Skov K A, Adomat H, Konway D C, Farrell N P
Chem Biol Interact. 1987;62(2):117-29. doi: 10.1016/0009-2797(87)90084-6.
A simple and rapid method has been used to compare the binding of platinum complexes to DNA, in a relatively qualitative manner. A compound bound at or near the restriction site inhibits enzymatic cleavage of DNA; inhibition of BamHI and EcoRI activity by complexes was assessed in this study using linearized pSV2-gpt plasmid. Our particular interest was in DNA binding by complexes of platinum (Pt) with known organic radiosensitizers (RS), to determine whether the Pt was able to target the RS to the DNA. Although the Pt-RS complexes investigated themselves have moderate radiosensitizing ability (like the inorganic complexes, cis- or trans-diamminedichloroplatinum(II), c- or t-DDP) none of the Pt-RS inhibit to the same extent as c- or t-DDP. However, there appears to be some correlation between enhanced radiosensitization by Pt-RS over Pt(RS)2, with the degree of Pt binding (as assessed by our assay). Our results using isolated DNA suggest that not all complexes bind well (e.g. Pt with two RS ligands), but that in certain cases (e.g. Pt with only one RS), it is possible to target the drug to the DNA. An ammine or amine ligand may be required in order to target a radiosensitizer to DNA using platinum.

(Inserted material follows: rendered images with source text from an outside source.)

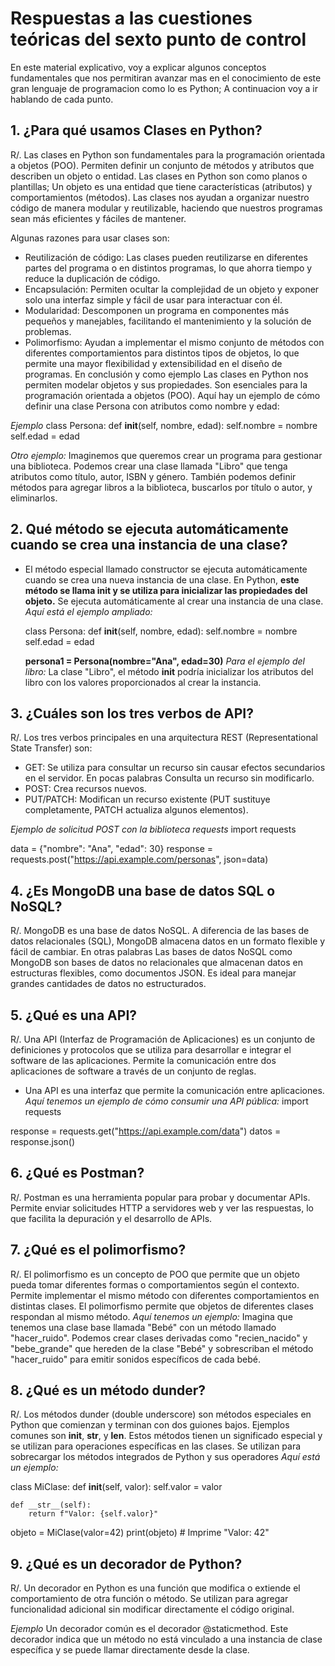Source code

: # Respuestas a las cuestiones teóricas del **sexto punto de control** 
En este material explicativo, voy a explicar algunos conceptos fundamentales que nos permitiran avanzar mas en el conocimiento de este gran lenguaje de programacion como lo es Python;
A continuacion voy a ir hablando de cada punto. 

## 1.	¿Para qué usamos Clases en Python?
R/. Las clases en Python son fundamentales para la programación orientada a objetos (POO). Permiten definir un conjunto de métodos y atributos que describen un objeto o entidad. Las clases en Python son como planos o plantillas; Un objeto es una entidad que tiene características (atributos) y comportamientos (métodos). Las clases nos ayudan a organizar nuestro código de manera modular y reutilizable, haciendo que nuestros programas sean más eficientes y fáciles de mantener.

 Algunas razones para usar clases son:
- Reutilización de código: Las clases pueden reutilizarse en diferentes partes del programa o en distintos programas, lo que ahorra tiempo y reduce la duplicación de código.
- Encapsulación: Permiten ocultar la complejidad de un objeto y exponer solo una interfaz simple y fácil de usar para interactuar con él.
- Modularidad: Descomponen un programa en componentes más pequeños y manejables, facilitando el mantenimiento y la solución de problemas.
- Polimorfismo: Ayudan a implementar el mismo conjunto de métodos con diferentes comportamientos para distintos tipos de objetos, lo que permite una mayor flexibilidad y extensibilidad en el diseño de programas.
En conclusión y como ejemplo Las clases en Python nos permiten modelar objetos y sus propiedades. Son esenciales para la programación orientada a objetos (POO). Aquí hay un ejemplo de cómo definir una clase Persona con atributos como nombre y edad:

*Ejemplo*
  class Persona:
      def __init__(self, nombre, edad):
          self.nombre = nombre
          self.edad = edad
  
  *Otro ejemplo:* Imaginemos que queremos crear un programa para gestionar una biblioteca. Podemos crear una clase llamada "Libro" que tenga atributos como título, autor, ISBN y género. También podemos definir métodos para agregar libros a la biblioteca, buscarlos por título o autor, y eliminarlos.
  
## 2. Qué método se ejecuta automáticamente cuando se crea una instancia de una clase?

- El método especial llamado constructor se ejecuta automáticamente cuando se crea una nueva instancia de una clase. En Python, **este método se llama __init__ y se utiliza para inicializar las propiedades del objeto.** Se ejecuta automáticamente al crear una instancia de una clase.
*Aquí está el ejemplo ampliado:*
  
  class Persona:
      def __init__(self, nombre, edad):
          self.nombre = nombre
          self.edad = edad
  
  **persona1 = Persona(nombre="Ana", edad=30)**
*Para el ejemplo del libro:* La clase "Libro", el método __init__ podría inicializar los atributos del libro con los valores proporcionados al crear la instancia.

## 3.	¿Cuáles son los tres verbos de API? 
R/. Los tres verbos principales en una arquitectura REST (Representational State Transfer) son:

-	GET: Se utiliza para consultar un recurso sin causar efectos secundarios en el servidor. En pocas palabras Consulta un recurso sin modificarlo.
-	POST: Crea recursos nuevos.
-	PUT/PATCH: Modifican un recurso existente (PUT sustituye completamente, PATCH actualiza algunos elementos).

*Ejemplo de solicitud POST con la biblioteca requests*
import requests

data = {"nombre": "Ana", "edad": 30}
response = requests.post("https://api.example.com/personas", json=data)

## 4.	¿Es MongoDB una base de datos SQL o NoSQL? 
R/.	MongoDB es una base de datos NoSQL. A diferencia de las bases de datos relacionales (SQL), MongoDB almacena datos en un formato flexible y fácil de cambiar.  En otras palabras Las bases de datos NoSQL como MongoDB son bases de datos no relacionales que almacenan datos en estructuras flexibles, como documentos JSON. Es ideal para manejar grandes cantidades de datos no estructurados.

## 5.	¿Qué es una API? 
R/. Una API (Interfaz de Programación de Aplicaciones) es un conjunto de definiciones y protocolos que se utiliza para desarrollar e integrar el software de las aplicaciones. Permite la comunicación entre dos aplicaciones de software a través de un conjunto de reglas.
- Una API es una interfaz que permite la comunicación entre aplicaciones.
*Aquí tenemos un ejemplo de cómo consumir una API pública:*
import requests

response = requests.get("https://api.example.com/data")
datos = response.json()

## 6.	¿Qué es Postman?
R/. Postman es una herramienta popular para probar y documentar APIs. Permite enviar solicitudes HTTP a servidores web y ver las respuestas, lo que facilita la depuración y el desarrollo de APIs.

## 7.	¿Qué es el polimorfismo?
R/. El polimorfismo es un concepto de POO que permite que un objeto pueda tomar diferentes formas o comportamientos según el contexto. Permite implementar el mismo método con diferentes comportamientos en distintas clases. El polimorfismo permite que objetos de diferentes clases respondan al mismo método. 
*Aquí tenemos un ejemplo:*
Imagina que tenemos una clase base llamada "Bebé" con un método llamado "hacer_ruido". Podemos crear clases derivadas como "recien_nacido" y "bebe_grande" que hereden de la clase "Bebé" y sobrescriban el método "hacer_ruido" para emitir sonidos específicos de cada bebé.

## 8.	¿Qué es un método dunder?
R/. Los métodos dunder (double underscore) son métodos especiales en Python que comienzan y terminan con dos guiones bajos. Ejemplos comunes son __init__, __str__, y __len__. Estos métodos tienen un significado especial y se utilizan para operaciones específicas en las clases. Se utilizan para sobrecargar los métodos integrados de Python y sus operadores
*Aquí está un ejemplo:*

class MiClase:
    def __init__(self, valor):
        self.valor = valor

    def __str__(self):
        return f"Valor: {self.valor}"

objeto = MiClase(valor=42)
print(objeto)  # Imprime "Valor: 42"

## 9.	¿Qué es un decorador de Python?
R/. Un decorador en Python es una función que modifica o extiende el comportamiento de otra función o método. Se utilizan para agregar funcionalidad adicional sin modificar directamente el código original.

*Ejemplo*
Un decorador común es el decorador @staticmethod. Este decorador indica que un método no está vinculado a una instancia de clase específica y se puede llamar directamente desde la clase.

一种简单快速的方法已被用于以相对定性的方式比较铂配合物与DNA的结合。在限制位点或其附近结合的化合物会抑制DNA的酶切;本研究中使用线性化的pSV2 - gpt质粒评估了配合物对BamHI和EcoRI活性的抑制作用。我们特别感兴趣的是铂(Pt)与已知有机放射增敏剂(RS)的配合物与DNA的结合,以确定Pt是否能够将RS靶向到DNA上。尽管所研究的Pt - RS配合物本身具有中等放射增敏能力(如无机配合物顺式或反式二氯二氨铂(II),c - 或t - DDP),但没有一种Pt - RS的抑制程度与c - 或t - DDP相同。然而,Pt - RS相对于Pt(RS)2增强的放射增敏作用与Pt的结合程度(通过我们的测定评估)之间似乎存在一些相关性。我们使用分离DNA的结果表明,并非所有配合物都能很好地结合(例如带有两个RS配体的Pt),但在某些情况下(例如仅带有一个RS的Pt),有可能将药物靶向到DNA上。为了使用铂将放射增敏剂靶向到DNA上,可能需要一个氨或胺配体。